### Exercise description
For the entries below, the result should be an exact transcription of the lines from the one with "Funnily enough, if" up to and including the one with "So, I decided", and only those.

━━━━━━━━━━━━━━━━━━━━━━━━━━━━━━

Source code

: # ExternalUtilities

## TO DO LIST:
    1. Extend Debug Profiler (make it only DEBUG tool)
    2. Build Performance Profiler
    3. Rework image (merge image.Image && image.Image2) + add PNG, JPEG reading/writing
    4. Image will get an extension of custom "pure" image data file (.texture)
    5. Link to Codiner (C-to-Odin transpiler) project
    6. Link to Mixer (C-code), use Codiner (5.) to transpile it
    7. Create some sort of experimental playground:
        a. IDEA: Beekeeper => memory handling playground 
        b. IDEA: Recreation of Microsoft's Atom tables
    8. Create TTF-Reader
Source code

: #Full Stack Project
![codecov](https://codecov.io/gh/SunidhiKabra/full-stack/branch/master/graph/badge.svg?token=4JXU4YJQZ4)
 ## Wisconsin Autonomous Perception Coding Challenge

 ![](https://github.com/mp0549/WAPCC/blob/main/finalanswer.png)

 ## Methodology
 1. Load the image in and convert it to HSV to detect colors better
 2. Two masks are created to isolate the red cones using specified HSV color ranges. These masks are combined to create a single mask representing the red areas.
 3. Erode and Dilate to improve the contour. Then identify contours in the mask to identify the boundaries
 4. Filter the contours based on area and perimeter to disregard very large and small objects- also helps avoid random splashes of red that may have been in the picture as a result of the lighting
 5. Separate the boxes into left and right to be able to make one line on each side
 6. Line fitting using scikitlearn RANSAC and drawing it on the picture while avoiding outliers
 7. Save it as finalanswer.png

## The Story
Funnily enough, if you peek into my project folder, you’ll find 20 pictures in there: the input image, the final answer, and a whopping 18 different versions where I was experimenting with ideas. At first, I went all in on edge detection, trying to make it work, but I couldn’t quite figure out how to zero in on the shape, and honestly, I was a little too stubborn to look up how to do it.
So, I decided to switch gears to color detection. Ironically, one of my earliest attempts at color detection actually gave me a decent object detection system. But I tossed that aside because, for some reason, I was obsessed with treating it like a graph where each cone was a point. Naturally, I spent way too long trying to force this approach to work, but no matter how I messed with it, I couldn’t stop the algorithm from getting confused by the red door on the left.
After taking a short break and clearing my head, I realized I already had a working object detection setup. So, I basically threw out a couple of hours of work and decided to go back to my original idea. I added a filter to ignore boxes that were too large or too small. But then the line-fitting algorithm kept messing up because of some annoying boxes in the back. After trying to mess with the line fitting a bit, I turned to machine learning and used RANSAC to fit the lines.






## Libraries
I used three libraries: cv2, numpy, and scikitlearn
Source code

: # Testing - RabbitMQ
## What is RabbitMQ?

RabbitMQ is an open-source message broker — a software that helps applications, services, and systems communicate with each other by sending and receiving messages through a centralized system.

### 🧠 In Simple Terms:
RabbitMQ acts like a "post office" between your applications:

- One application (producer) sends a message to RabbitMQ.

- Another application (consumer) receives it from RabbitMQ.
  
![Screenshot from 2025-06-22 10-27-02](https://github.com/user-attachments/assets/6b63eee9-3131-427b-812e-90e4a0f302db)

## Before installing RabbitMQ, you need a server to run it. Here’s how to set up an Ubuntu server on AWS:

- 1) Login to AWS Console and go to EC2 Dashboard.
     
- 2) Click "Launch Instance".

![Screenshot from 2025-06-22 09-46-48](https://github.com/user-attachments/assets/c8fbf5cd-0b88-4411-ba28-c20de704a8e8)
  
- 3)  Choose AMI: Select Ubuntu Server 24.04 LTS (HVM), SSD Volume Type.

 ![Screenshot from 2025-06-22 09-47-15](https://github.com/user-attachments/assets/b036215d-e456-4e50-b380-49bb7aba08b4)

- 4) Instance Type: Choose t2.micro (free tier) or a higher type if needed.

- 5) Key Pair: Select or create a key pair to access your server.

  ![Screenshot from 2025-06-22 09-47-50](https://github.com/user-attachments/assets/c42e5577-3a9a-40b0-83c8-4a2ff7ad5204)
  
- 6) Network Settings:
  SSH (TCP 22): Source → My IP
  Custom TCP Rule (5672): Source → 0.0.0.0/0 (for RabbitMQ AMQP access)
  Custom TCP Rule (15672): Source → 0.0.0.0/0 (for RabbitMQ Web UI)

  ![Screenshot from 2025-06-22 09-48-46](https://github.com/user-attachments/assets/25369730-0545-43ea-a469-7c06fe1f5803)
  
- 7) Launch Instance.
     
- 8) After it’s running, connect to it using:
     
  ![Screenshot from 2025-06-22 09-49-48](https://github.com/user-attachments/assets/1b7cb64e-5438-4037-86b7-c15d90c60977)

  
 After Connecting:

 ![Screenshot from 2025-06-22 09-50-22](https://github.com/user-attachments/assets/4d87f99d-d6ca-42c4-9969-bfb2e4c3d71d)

━━━━━━━━━━━━━━━━━━━━━━━━━━━━━━

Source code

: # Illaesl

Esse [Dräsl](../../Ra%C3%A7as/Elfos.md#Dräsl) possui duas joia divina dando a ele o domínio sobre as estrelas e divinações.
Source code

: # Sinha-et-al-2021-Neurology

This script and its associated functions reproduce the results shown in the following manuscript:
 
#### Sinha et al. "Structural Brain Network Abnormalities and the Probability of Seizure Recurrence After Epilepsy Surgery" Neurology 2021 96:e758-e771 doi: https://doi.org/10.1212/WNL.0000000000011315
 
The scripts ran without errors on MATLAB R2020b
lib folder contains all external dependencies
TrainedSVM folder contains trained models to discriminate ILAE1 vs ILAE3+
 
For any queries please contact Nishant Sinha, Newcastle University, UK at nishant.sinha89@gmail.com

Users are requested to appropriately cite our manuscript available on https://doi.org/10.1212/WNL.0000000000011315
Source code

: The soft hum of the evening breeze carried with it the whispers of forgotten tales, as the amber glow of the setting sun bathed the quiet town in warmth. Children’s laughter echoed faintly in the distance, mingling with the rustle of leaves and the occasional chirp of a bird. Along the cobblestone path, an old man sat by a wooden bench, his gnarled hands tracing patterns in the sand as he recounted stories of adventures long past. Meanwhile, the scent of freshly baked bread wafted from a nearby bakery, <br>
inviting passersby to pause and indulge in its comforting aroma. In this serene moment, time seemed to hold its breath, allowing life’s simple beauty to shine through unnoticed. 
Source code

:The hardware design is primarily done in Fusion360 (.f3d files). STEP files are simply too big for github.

━━━━━━━━━━━━━━━━━━━━━━━━━━━━━━

### Expected answer
Funnily enough, if you peek into my project folder, you’ll find 20 pictures in there: the input image, the final answer, and a whopping 18 different versions where I was experimenting with ideas. At first, I went all in on edge detection, trying to make it work, but I couldn’t quite figure out how to zero in on the shape, and honestly, I was a little too stubborn to look up how to do it.
So, I decided to switch gears to color detection. Ironically, one of my earliest attempts at color detection actually gave me a decent object detection system. But I tossed that aside because, for some reason, I was obsessed with treating it like a graph where each cone was a point. Naturally, I spent way too long trying to force this approach to work, but no matter how I messed with it, I couldn’t stop the algorithm from getting confused by the red door on the left.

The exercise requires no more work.